WHAT THIS TASK INVOLVES:
Every line of the material below that contains the string "replacement" must appear in the answer.

***

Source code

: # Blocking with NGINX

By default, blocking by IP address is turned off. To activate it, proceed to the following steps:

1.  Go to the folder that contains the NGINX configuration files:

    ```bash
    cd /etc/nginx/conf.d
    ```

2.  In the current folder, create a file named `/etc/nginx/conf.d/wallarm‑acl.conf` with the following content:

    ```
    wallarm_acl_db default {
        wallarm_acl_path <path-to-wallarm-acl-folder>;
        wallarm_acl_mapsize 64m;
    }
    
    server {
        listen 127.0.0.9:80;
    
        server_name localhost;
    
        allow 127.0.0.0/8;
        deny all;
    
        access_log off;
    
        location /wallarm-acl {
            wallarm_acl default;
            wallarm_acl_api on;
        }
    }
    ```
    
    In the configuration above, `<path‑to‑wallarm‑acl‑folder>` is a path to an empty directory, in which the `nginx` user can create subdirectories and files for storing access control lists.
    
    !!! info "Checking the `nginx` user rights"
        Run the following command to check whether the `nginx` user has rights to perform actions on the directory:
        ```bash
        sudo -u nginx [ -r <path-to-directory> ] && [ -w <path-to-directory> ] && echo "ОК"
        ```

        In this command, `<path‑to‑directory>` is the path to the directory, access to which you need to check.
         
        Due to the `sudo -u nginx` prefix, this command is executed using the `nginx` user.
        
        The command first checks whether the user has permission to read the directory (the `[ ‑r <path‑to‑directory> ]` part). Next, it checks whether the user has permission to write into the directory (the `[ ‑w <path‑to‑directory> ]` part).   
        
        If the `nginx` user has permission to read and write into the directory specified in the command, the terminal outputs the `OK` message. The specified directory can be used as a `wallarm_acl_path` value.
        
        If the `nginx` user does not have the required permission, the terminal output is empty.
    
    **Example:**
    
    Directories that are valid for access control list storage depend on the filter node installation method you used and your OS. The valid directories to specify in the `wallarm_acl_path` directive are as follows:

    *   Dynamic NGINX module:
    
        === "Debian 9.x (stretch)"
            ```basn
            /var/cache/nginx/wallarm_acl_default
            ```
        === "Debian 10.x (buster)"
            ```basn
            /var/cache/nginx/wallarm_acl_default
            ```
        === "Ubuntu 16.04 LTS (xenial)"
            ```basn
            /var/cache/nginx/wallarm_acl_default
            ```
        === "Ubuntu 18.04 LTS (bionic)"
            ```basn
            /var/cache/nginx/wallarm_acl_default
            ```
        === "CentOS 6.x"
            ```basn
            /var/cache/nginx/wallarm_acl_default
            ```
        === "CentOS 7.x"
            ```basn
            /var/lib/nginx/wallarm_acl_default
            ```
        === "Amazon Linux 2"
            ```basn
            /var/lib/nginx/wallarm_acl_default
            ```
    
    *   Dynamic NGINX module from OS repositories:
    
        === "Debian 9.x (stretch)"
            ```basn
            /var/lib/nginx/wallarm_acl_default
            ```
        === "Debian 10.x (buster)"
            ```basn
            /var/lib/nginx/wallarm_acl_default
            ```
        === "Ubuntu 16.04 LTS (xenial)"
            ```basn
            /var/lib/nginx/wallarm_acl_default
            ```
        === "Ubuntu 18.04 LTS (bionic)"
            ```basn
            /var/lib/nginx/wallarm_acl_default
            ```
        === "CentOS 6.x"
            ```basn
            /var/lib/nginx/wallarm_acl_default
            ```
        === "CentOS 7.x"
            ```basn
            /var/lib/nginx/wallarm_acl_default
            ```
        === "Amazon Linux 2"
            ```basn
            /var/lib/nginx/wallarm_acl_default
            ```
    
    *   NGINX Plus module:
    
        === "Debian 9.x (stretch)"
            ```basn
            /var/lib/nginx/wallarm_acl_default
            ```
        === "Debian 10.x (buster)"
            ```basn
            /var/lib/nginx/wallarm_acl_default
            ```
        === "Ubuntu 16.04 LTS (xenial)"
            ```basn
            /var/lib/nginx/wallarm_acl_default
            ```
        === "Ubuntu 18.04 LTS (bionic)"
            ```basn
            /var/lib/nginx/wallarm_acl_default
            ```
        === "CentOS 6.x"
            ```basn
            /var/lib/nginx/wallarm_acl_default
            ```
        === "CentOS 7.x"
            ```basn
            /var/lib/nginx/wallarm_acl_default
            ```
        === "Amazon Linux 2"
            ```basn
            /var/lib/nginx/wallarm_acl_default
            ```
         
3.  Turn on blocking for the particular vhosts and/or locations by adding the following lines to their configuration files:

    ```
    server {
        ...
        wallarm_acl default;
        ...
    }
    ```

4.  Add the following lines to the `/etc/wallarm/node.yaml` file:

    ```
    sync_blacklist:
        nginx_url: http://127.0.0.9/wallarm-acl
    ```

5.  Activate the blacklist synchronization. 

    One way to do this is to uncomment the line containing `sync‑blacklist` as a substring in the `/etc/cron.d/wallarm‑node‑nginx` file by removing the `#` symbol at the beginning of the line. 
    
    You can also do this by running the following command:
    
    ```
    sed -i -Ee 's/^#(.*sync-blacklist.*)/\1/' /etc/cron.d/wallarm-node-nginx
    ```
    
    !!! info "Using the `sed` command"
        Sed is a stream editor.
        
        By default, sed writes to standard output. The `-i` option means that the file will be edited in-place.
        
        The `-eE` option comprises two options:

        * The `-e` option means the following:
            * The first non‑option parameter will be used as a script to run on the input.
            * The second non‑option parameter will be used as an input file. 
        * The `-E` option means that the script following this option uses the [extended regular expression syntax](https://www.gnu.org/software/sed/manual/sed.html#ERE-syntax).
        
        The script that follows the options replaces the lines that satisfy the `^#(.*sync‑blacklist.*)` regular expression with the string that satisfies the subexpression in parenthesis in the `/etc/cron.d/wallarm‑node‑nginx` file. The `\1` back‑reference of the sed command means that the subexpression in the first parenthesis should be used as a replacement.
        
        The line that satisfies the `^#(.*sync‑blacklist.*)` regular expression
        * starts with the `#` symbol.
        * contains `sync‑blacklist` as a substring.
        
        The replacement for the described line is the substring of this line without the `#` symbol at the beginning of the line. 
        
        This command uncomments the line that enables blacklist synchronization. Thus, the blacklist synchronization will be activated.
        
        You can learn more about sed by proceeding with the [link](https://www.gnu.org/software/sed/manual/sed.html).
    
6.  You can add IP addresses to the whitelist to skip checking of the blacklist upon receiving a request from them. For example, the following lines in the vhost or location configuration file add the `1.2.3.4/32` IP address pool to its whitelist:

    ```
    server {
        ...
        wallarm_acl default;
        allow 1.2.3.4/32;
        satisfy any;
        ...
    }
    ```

***

RESULT:
        The script that follows the options replaces the lines that satisfy the `^#(.*sync‑blacklist.*)` regular expression with the string that satisfies the subexpression in parenthesis in the `/etc/cron.d/wallarm‑node‑nginx` file. The `\1` back‑reference of the sed command means that the subexpression in the first parenthesis should be used as a replacement.
        The replacement for the described line is the substring of this line without the `#` symbol at the beginning of the line. 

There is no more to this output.